逆旅客舍占地比较大,分为两部分,外侧围绕着几个火塘,铺了草席,沾满了泥点脏灰,还被溅出来的火星烧出了不少黑点。
火塘上架着褐釉陶罐,里面烧着热水,旁边的客人随时取用,跪坐着不少风尘仆仆的客商。
内侧地势稍高,高出一个台阶,铺了干净精美的镶边芦席,摆放了漆木食案,墙壁开有窗棂,随时可以通风赏景。
一个台阶,两个赍钱。
卢祎不习惯跪坐,盘膝坐在了靠近墙边的草席上,拿出来糗放进了舍主送来的褐釉陶碗里,用热水冲泡了里面的炒熟米粉,泡了干硬的面饼吃了起来。
“味道很好。”
卢祎吃了一口,发现糗里带着甜味,应该是放入了一点奶,只是不知道是什么奶。
糖价高昂,庶民吃不起,只能就地取材用牲畜的奶代替。
“嘻嘻。
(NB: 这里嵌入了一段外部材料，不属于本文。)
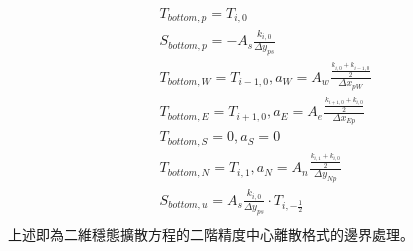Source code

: \documentclass[12pt]{article}
\begin{document}
\begin{equation}
    \begin{split}
        &T_{bottom,p} = T_{i,0} \\
        &S_{bottom,p} = -A_{s}\frac{k_{i,0}}{\Delta y_{ps}}\\
        &T_{bottom,W} = T_{i-1,0}, a_{W} = A_{w}\frac{\frac{k_{i,0}+k_{i-1,0}}{2}}{\Delta x_{pW}}\\
        &T_{bottom,E} = T_{i+1,0} , a_{E} = A_{e}\frac{\frac{k_{i+1,0}+k_{i,0}}{2}}{\Delta x_{Ep}}\\
        &T_{bottom,S} = 0, a_{S} =0\\
        &T_{bottom,N} = T_{i,1} ,a_{N} = A_{n}\frac{\frac{k_{i,1}+k_{i,0}}{2}}{\Delta y_{Np}}\\
        &S_{bottom,u} =A_{s}\frac{k_{i,0}}{\Delta y_{ps}}\cdot T_{i,-\frac{1}{2}}\\
    \end{split}
\end{equation}
上述即為二維穩態擴散方程的二階精度中心離散格式的邊界處理。
\end{document}
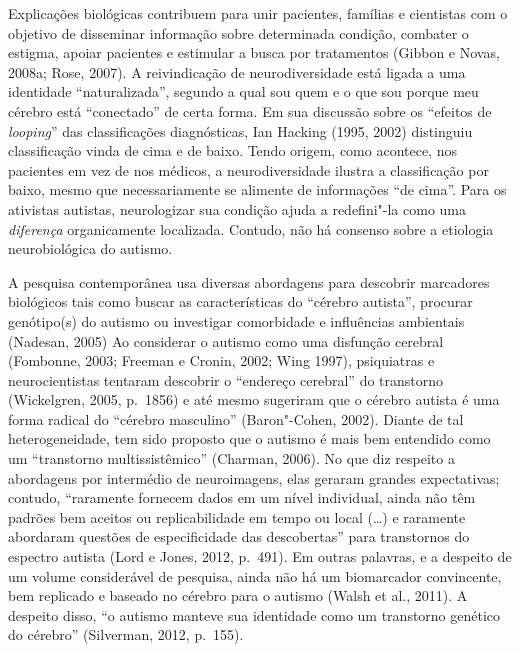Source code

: Explicações biológicas contribuem para unir pacientes, famílias e
cientistas com o objetivo de disseminar informação sobre determinada
condição, combater o estigma, apoiar pacientes e estimular a busca por
tratamentos (Gibbon e Novas, 2008a; Rose, 2007). A reivindicação de
neurodiversidade está ligada a uma identidade ``naturalizada'', segundo
a qual sou quem e o que sou porque meu cérebro está ``conectado'' de
certa forma. Em sua discussão sobre os ``efeitos de \emph{looping}'' das
classificações diagnósticas, Ian Hacking (1995, 2002) distinguiu
classificação vinda de cima e de baixo. Tendo origem, como acontece, nos
pacientes em vez de nos médicos, a neurodiversidade ilustra a
classificação por baixo, mesmo que necessariamente se alimente de
informações ``de cima''. Para os ativistas autistas, neurologizar sua
condição ajuda a redefini"-la como uma \emph{diferença} organicamente
localizada. Contudo, não há consenso sobre a etiologia neurobiológica do
autismo.

A pesquisa contemporânea usa diversas abordagens para descobrir
marcadores biológicos tais como buscar as características do ``cérebro
autista'', procurar genótipo(s) do autismo ou investigar comorbidade e
influências ambientais (Nadesan, 2005) Ao considerar o autismo como uma
disfunção cerebral (Fombonne, 2003; Freeman e Cronin, 2002; Wing 1997),
psiquiatras e neurocientistas tentaram descobrir o ``endereço cerebral''
do transtorno (Wickelgren, 2005, p.~1856) e até mesmo sugeriram que o
cérebro autista é uma forma radical do ``cérebro masculino''
(Baron"-Cohen, 2002). Diante de tal heterogeneidade, tem sido proposto
que o autismo é mais bem entendido como um ``transtorno
multissistêmico'' (Charman, 2006). No que diz respeito a abordagens por
intermédio de neuroimagens, elas geraram grandes expectativas; contudo,
``raramente fornecem dados em um nível individual, ainda não têm padrões
bem aceitos ou replicabilidade em tempo ou local (\ldots{}) e raramente
abordaram questões de especificidade das descobertas'' para transtornos
do espectro autista (Lord e Jones, 2012, p.~491). Em outras palavras, e a
despeito de um volume considerável de pesquisa, ainda não há um
biomarcador convincente, bem replicado e baseado no cérebro para o
autismo (Walsh et al., 2011). A despeito disso, ``o autismo manteve sua
identidade como um transtorno genético do cérebro'' (Silverman, 2012,
p.~155).

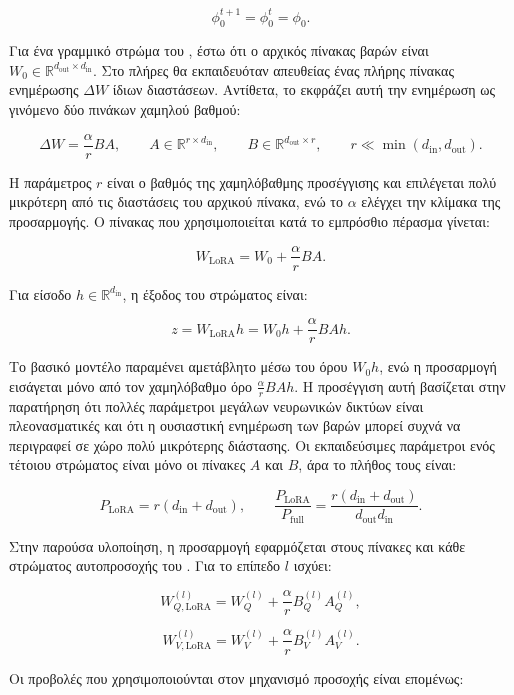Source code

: \[
\phi_0^{t+1} = \phi_0^t = \phi_0.
\]

Για ένα γραμμικό στρώμα του , έστω ότι ο αρχικός πίνακας βαρών είναι \(W_0 \in \mathbb{R}^{d_{\mathrm{out}} \times d_{\mathrm{in}}}\). Στο πλήρες  θα εκπαιδευόταν απευθείας ένας πλήρης πίνακας ενημέρωσης \(\Delta W\) ίδιων διαστάσεων. Αντίθετα, το  εκφράζει αυτή την ενημέρωση ως γινόμενο δύο πινάκων χαμηλού βαθμού:

\[
\Delta W = \frac{\alpha}{r}BA,
\qquad
A \in \mathbb{R}^{r \times d_{\mathrm{in}}},
\qquad
B \in \mathbb{R}^{d_{\mathrm{out}} \times r},
\qquad
r \ll \min(d_{\mathrm{in}}, d_{\mathrm{out}}).
\]

Η παράμετρος \(r\) είναι ο βαθμός της χαμηλόβαθμης προσέγγισης και επιλέγεται πολύ μικρότερη από τις διαστάσεις του αρχικού πίνακα, ενώ το \(\alpha\) ελέγχει την κλίμακα της προσαρμογής. Ο πίνακας που χρησιμοποιείται κατά το εμπρόσθιο πέρασμα γίνεται:

\[
W_{\mathrm{LoRA}}
=
W_0
+
\frac{\alpha}{r}BA.
\]

Για είσοδο \(h \in \mathbb{R}^{d_{\mathrm{in}}}\), η έξοδος του στρώματος είναι:

\[
z
=
W_{\mathrm{LoRA}}h
=
W_0h
+
\frac{\alpha}{r}BAh.
\]

Το βασικό μοντέλο παραμένει αμετάβλητο μέσω του όρου \(W_0h\), ενώ η προσαρμογή εισάγεται μόνο από τον χαμηλόβαθμο όρο \(\frac{\alpha}{r}BAh\). Η προσέγγιση αυτή βασίζεται στην παρατήρηση ότι πολλές παράμετροι μεγάλων νευρωνικών δικτύων είναι πλεονασματικές και ότι η ουσιαστική ενημέρωση των βαρών μπορεί συχνά να περιγραφεί σε χώρο πολύ μικρότερης διάστασης. Οι εκπαιδεύσιμες παράμετροι ενός τέτοιου στρώματος είναι μόνο οι πίνακες \(A\) και \(B\), άρα το πλήθος τους είναι:

\[
P_{\mathrm{LoRA}}
=
r(d_{\mathrm{in}} + d_{\mathrm{out}}),
\qquad
\frac{P_{\mathrm{LoRA}}}{P_{\mathrm{full}}}
=
\frac{r(d_{\mathrm{in}} + d_{\mathrm{out}})}
{d_{\mathrm{out}}d_{\mathrm{in}}}.
\]

Στην παρούσα υλοποίηση, η  προσαρμογή εφαρμόζεται στους πίνακες  και  κάθε στρώματος αυτοπροσοχής του . Για το επίπεδο \(l\) ισχύει:

\[
W_{Q,\mathrm{LoRA}}^{(l)}
=
W_Q^{(l)}
+
\frac{\alpha}{r}B_Q^{(l)}A_Q^{(l)},
\]

\[
W_{V,\mathrm{LoRA}}^{(l)}
=
W_V^{(l)}
+
\frac{\alpha}{r}B_V^{(l)}A_V^{(l)}.
\]

Οι προβολές που χρησιμοποιούνται στον μηχανισμό προσοχής είναι επομένως:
”“哈哈。”
逆旅客舍门口传来的嬉笑声,声音喧哗,旁若无人。
不用看也知道是豪族来了。
卢祎瞥了几眼,忍不住皱眉了,却没有多说话。
门口停着一辆羊车,不是羊拉的车,是以人步挽的小车。
挽车的人是稚童,头上梳着羊角辫髻,所以叫做羊车。
东晋是个提倡服散裸衣的世道,越是特立独行,越是被人所称赞,往往出现了一些匪夷所思的的癖好。
王璨学驴叫。
士族子弟经常聚众秽乱,喝多一起当众秽乱姬妾,还会相互观摩。
却被当成了士族风流。
卢祎看来,就是一群士族吃的太饱了,整天没事干聚在一起发癫。
坐在羊车上的豪族子弟很胖,快要胖成肉球了,身体很重,用了三名羊角辫女童拉车,依旧吃力,小脸涨红,勉强能够拉动羊车。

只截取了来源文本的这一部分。